Plac Wolności: odsłonięto fontannę
W czwartek na placu Wolności zdemontowano kopułę ochraniającą powstającą tu fontannę. Wodotrysk ma być uruchomiony w połowie maja.
W styczniu na placu Wolności pojawił się wielki sferyczny namiot, pod którym schowano powstającą tu Fontannę Wolności. Wszystko po to, by prace mogły się odbywać również podczas zimy. W czwartek zdemontowano namiot, a tym samym oczom poznaniaków ukazał się praktycznie gotowy wodotrysk.
- Rozpoczęły się prace związane z demontażem kopuły, ale to nie oznacza, że wszystkie prace się zakończyły - tłumaczy Kazimierz Skałecki, zastępca dyrektora Zarządu Dróg Miejskich ds. inwestycji. - Namiot nie jest już potrzebny, w związku z tym go rozbieramy. Zakończenie prac potrwa jeszcze kilka dni - dodaje. Jak udało nam się dowiedzieć, już w piątek zacznie się montaż drewnianej kładki, która będzie poprowadzona przez środek wodotrysku. - Planujemy, że uruchomienie fontanny odbędzie się w połowie maja - kończy Skałecki.
Przypomnijmy, że na fontannę na placu Wolności czekamy od... sześciu lat. Właśnie w 2006 roku Urząd Miasta wspólnie z Głosem Wielkopolskim przeprowadził konkurs na projekt nowej fontanny, na który wpłynęło siedem prac. Nową fontannę w kształcie kuli zaprojektował Michał Bonikowski.
Fontanna miała stanąć wiosną 2007 roku.

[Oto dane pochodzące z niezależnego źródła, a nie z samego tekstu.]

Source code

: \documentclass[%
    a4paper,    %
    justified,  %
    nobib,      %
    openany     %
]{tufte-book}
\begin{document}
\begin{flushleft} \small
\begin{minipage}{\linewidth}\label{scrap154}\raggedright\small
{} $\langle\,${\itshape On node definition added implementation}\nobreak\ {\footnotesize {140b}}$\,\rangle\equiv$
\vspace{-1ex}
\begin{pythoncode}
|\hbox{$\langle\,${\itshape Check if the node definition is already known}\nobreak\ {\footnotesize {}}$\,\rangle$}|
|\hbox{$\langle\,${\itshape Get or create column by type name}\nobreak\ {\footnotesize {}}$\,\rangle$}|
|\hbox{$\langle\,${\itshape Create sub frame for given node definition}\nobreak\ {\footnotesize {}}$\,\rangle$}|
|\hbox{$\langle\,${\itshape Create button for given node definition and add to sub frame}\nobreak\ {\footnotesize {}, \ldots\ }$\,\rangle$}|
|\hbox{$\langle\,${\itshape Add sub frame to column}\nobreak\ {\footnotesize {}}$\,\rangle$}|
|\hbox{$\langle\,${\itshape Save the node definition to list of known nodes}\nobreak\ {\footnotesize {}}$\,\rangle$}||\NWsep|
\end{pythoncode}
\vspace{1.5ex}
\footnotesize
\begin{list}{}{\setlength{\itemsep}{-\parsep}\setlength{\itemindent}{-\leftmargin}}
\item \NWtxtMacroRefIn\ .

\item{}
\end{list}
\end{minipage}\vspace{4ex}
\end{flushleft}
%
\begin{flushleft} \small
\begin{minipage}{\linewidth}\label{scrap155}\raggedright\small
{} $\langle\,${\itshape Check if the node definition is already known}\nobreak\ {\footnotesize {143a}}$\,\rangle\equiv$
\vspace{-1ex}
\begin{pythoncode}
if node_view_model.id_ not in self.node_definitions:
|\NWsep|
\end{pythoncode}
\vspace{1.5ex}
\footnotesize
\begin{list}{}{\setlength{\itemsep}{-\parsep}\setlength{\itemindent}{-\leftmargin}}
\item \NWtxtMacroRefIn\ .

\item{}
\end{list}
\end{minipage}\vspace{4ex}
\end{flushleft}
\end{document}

Tak jednak się nie stało. Pojawiły się pewne problemy techniczne. Fachowcy orzekli, że projekt jest niewykonalny. Nieoficjalnie mówiło się, że budowa mogła kosztować więcej niż zakładano.
Miasto przedstawiło więc nowy projekt fontanny, autorstwa znanej architekt - Agnieszki Stochaj, przy współpracy Rafała Nowaka. Wciąż jednak inwestycja nie mogła być zrealizowana. Następnie był przełom - odbył się przetarg na wykonanie wodotrysku. Ofertę złożyła jedna firma. We wrześniu 2010 plac budowy przekazano wykonawcy instalacji.
Prace miały się zakończyć do 30 kwietnia 2011 roku, by móc uruchomić fontannę 3 maja, w 220. rocznicę uchwalenia Konstytucji 3 Maja. Tak się nie stało. Później planowano, by uruchomienie wodotrysku nastąpiło w rocznicę Czerwca 1956 roku. I tego terminu nie udało się dotrzymać. Kolejne doniesienia mówiły o oddaniu gotowego wodotrysku pod koniec września. Kolejny raz się nie udało.
Problemem były przede wszystkim kwestie konstrukcyjne i techniczne. Fontannę trzeba było przeprojektować ze względu na podziemny parking pod placem. Cała konstrukcja, wraz z wodą, będzie ważyć około 600 ton.
Fontanna Wolności ma 9 metrów wysokości i jest umieszczona w 21-metrowej żelbetowej cembrowinie. Przez cembrowinę przerzucona zostanie kładka, a we "wnętrzu" każdy chętny będzie mógł usiąść i poczuć się jak we wnętrzu wodospadu.